4. Conditions to Effectiveness. The effectiveness of this Amendment is subject to the fulfillment, in a manner satisfactory to the Agent and the Lenders, of each of the following conditions precedent (the date such conditions are fulfilled or waived by the Agent and the Lenders is hereinafter referred to as the “Sixth Amendment Effective Date”):

(a) Representations and Warranties; No Event of Default. The representations and warranties herein, in Section 4 of the Credit Agreement and in each other Loan Document and certificate or other writing delivered to the Agent and the Lenders pursuant hereto on or prior to the Sixth Amendment Effective Date shall be true and correct in all material respects (except that such materiality qualifier shall not be applicable to any representations and warranties that already are qualified or modified by materiality in the text thereof) after giving effect to this Amendment on and as of the Sixth Amendment Effective Date as though made on and as of such date (except to the extent such representations and warranties expressly relate to an earlier date), and no Default or Event of Default shall have occurred and be continuing on the Sixth Amendment Effective Date or would result from this Amendment becoming effective in accordance with its terms (except as expressly waived herein).

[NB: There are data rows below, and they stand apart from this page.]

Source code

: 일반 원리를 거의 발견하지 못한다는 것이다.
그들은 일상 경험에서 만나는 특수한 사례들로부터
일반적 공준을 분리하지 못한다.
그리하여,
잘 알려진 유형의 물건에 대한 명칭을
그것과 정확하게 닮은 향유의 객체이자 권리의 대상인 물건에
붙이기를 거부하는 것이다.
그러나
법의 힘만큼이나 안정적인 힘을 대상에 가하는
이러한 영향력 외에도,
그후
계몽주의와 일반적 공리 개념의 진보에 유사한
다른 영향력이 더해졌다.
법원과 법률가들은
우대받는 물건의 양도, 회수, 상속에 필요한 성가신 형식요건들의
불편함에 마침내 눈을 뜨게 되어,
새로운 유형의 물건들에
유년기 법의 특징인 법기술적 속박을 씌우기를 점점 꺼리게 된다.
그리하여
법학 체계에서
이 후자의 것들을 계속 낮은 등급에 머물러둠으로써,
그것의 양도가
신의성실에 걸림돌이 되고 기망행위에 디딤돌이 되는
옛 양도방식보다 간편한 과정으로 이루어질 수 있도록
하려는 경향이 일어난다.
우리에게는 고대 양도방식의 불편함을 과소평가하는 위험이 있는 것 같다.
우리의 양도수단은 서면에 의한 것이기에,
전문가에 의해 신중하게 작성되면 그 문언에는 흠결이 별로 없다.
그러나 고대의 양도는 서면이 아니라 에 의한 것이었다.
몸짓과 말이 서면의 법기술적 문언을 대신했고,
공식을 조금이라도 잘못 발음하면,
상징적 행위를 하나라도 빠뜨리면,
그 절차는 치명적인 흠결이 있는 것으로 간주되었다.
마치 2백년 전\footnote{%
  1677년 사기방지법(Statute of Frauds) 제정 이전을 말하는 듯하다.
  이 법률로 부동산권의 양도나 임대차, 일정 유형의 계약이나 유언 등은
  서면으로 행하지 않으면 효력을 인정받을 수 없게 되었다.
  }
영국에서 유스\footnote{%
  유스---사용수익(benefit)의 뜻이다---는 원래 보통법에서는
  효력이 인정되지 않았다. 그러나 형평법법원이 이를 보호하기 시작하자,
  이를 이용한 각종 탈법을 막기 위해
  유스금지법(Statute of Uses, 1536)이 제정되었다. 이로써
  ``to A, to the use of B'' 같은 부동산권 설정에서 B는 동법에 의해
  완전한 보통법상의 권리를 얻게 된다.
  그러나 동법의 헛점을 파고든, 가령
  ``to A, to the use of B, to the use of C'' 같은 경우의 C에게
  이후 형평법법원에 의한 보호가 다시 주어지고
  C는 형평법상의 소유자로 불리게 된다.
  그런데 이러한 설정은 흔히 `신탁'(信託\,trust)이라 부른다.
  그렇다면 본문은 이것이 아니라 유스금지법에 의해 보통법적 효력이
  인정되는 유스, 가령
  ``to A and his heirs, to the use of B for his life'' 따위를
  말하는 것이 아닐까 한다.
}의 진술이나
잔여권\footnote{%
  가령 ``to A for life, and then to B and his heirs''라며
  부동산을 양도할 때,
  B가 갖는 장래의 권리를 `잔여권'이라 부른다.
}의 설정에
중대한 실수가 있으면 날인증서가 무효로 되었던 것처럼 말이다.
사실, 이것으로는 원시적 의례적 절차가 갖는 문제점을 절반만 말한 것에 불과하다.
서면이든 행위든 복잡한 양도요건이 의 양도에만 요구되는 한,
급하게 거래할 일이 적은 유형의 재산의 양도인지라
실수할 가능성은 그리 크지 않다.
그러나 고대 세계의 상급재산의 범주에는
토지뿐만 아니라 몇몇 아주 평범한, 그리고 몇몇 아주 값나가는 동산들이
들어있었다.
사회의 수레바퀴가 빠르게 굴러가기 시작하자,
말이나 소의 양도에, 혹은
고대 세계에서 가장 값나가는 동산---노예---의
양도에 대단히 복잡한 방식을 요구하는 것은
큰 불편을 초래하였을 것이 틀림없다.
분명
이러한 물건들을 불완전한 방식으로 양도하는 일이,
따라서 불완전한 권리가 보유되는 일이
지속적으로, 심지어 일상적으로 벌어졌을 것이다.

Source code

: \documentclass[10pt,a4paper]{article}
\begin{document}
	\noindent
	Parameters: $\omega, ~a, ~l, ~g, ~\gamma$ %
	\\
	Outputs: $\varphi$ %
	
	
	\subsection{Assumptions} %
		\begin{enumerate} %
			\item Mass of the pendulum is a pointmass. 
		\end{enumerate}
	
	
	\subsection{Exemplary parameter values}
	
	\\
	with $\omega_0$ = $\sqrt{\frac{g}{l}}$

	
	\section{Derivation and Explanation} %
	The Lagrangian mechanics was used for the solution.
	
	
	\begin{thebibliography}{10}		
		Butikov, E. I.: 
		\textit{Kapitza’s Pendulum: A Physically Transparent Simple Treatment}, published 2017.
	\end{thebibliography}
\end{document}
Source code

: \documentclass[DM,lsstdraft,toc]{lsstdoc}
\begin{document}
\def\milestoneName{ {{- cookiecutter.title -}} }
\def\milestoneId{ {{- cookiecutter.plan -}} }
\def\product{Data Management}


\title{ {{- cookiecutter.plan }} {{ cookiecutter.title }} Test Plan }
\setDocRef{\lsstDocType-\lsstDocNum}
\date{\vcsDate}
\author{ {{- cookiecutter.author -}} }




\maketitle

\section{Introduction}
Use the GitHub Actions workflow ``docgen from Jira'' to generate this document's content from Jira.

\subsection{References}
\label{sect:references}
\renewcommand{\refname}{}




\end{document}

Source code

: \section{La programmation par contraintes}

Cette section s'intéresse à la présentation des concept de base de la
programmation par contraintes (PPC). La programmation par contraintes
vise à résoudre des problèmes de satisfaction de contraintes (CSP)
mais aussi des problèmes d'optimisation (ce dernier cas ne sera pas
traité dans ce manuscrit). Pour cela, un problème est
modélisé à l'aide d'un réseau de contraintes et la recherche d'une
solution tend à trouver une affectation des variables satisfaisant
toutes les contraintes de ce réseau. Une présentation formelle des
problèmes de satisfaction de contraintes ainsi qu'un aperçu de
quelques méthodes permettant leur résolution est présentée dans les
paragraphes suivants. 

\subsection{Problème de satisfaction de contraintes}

(b) Execution of Amendment. The Agent and the Lenders shall have executed this Amendment and shall have received a counterpart to this Amendment, duly executed by the Borrowers and each Guarantor.

(c) Amendment Fee. Borrower shall have paid to the Agent, for its sole and separate account and not the account of any Lender, an amendment fee of $500,000 in immediately available funds. Such amendment fee shall be fully earned and non-refundable on the date hereof.

(d) Other Agreements. The Agent shall have received such other agreements, instruments, approvals and other documents, each reasonably satisfactory to the Agent in from and substance, as the Agent may reasonably request.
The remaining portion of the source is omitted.